▶ Aim of the exercise: Please transcribe the data below in full, word for word, without the images.

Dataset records

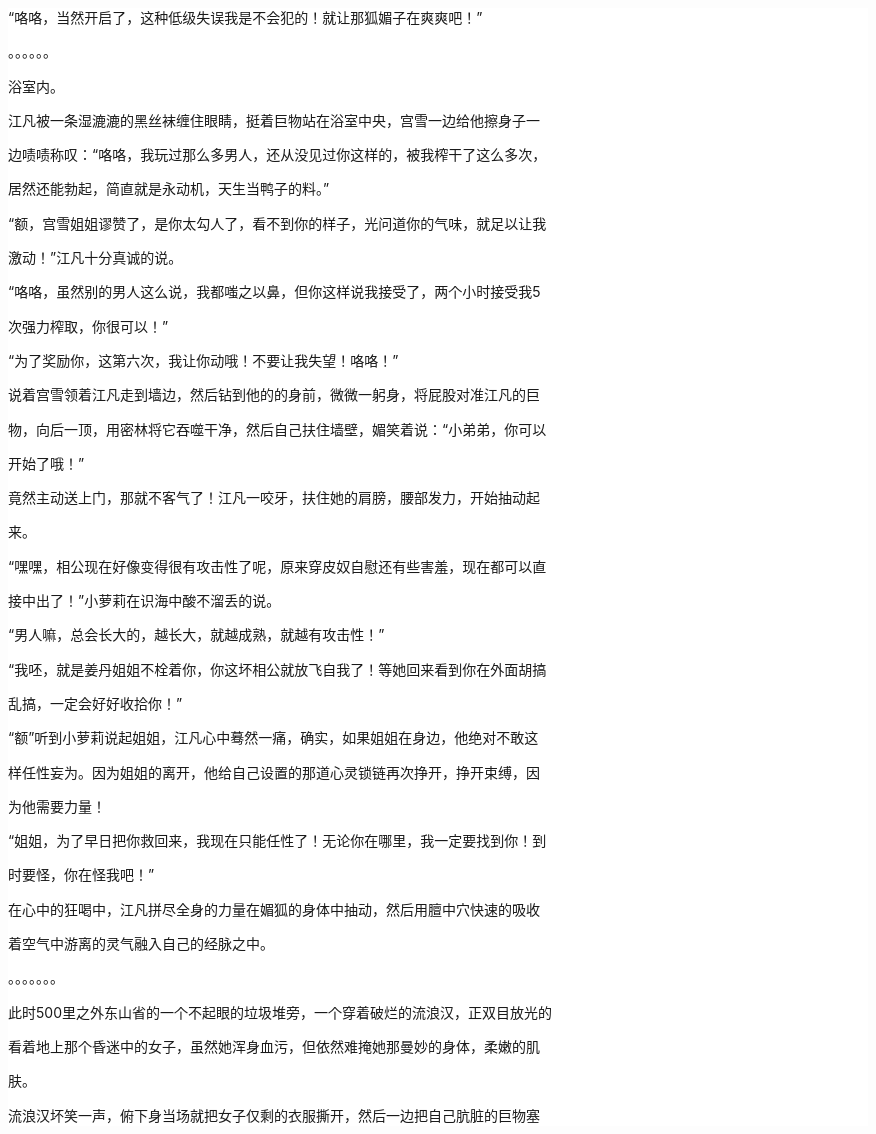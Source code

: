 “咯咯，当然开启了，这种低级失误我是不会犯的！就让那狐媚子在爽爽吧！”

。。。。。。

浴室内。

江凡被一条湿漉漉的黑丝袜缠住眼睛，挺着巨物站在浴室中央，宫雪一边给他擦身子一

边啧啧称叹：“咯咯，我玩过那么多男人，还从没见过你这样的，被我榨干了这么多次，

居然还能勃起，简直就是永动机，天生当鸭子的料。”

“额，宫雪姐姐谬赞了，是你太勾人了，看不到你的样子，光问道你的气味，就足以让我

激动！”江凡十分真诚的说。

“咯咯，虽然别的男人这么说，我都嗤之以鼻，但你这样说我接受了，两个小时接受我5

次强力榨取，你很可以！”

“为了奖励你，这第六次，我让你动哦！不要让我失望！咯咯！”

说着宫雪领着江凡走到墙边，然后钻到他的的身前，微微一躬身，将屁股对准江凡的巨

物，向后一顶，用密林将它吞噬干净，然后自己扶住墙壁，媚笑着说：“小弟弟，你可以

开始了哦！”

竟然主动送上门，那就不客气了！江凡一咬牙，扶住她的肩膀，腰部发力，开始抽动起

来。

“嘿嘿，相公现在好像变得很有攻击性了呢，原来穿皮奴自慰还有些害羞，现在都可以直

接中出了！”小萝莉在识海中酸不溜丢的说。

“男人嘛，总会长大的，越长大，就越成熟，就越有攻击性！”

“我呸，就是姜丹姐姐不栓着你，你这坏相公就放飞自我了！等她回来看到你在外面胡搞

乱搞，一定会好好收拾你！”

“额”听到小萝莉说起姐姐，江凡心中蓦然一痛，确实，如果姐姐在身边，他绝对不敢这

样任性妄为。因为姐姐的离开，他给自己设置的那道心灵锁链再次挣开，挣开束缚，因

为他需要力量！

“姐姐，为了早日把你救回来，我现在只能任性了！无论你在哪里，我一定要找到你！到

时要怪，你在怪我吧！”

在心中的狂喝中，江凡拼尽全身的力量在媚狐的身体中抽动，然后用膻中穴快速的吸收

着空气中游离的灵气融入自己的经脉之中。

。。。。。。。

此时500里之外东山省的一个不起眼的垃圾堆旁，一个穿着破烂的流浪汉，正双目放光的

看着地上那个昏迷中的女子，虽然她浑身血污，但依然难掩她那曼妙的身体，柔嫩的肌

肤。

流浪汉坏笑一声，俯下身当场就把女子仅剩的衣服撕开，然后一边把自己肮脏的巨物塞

▶ Response to the exercise:
Source code

: “咯咯，当然开启了，这种低级失误我是不会犯的！就让那狐媚子在爽爽吧！”

。。。。。。

浴室内。

江凡被一条湿漉漉的黑丝袜缠住眼睛，挺着巨物站在浴室中央，宫雪一边给他擦身子一

边啧啧称叹：“咯咯，我玩过那么多男人，还从没见过你这样的，被我榨干了这么多次，

居然还能勃起，简直就是永动机，天生当鸭子的料。”

“额，宫雪姐姐谬赞了，是你太勾人了，看不到你的样子，光问道你的气味，就足以让我

激动！”江凡十分真诚的说。

“咯咯，虽然别的男人这么说，我都嗤之以鼻，但你这样说我接受了，两个小时接受我5

次强力榨取，你很可以！”

“为了奖励你，这第六次，我让你动哦！不要让我失望！咯咯！”

说着宫雪领着江凡走到墙边，然后钻到他的的身前，微微一躬身，将屁股对准江凡的巨

物，向后一顶，用密林将它吞噬干净，然后自己扶住墙壁，媚笑着说：“小弟弟，你可以

开始了哦！”

竟然主动送上门，那就不客气了！江凡一咬牙，扶住她的肩膀，腰部发力，开始抽动起

来。

“嘿嘿，相公现在好像变得很有攻击性了呢，原来穿皮奴自慰还有些害羞，现在都可以直

接中出了！”小萝莉在识海中酸不溜丢的说。

“男人嘛，总会长大的，越长大，就越成熟，就越有攻击性！”

“我呸，就是姜丹姐姐不栓着你，你这坏相公就放飞自我了！等她回来看到你在外面胡搞

乱搞，一定会好好收拾你！”

“额”听到小萝莉说起姐姐，江凡心中蓦然一痛，确实，如果姐姐在身边，他绝对不敢这

样任性妄为。因为姐姐的离开，他给自己设置的那道心灵锁链再次挣开，挣开束缚，因

为他需要力量！

“姐姐，为了早日把你救回来，我现在只能任性了！无论你在哪里，我一定要找到你！到

时要怪，你在怪我吧！”

在心中的狂喝中，江凡拼尽全身的力量在媚狐的身体中抽动，然后用膻中穴快速的吸收

着空气中游离的灵气融入自己的经脉之中。

。。。。。。。

此时500里之外东山省的一个不起眼的垃圾堆旁，一个穿着破烂的流浪汉，正双目放光的

看着地上那个昏迷中的女子，虽然她浑身血污，但依然难掩她那曼妙的身体，柔嫩的肌

肤。

流浪汉坏笑一声，俯下身当场就把女子仅剩的衣服撕开，然后一边把自己肮脏的巨物塞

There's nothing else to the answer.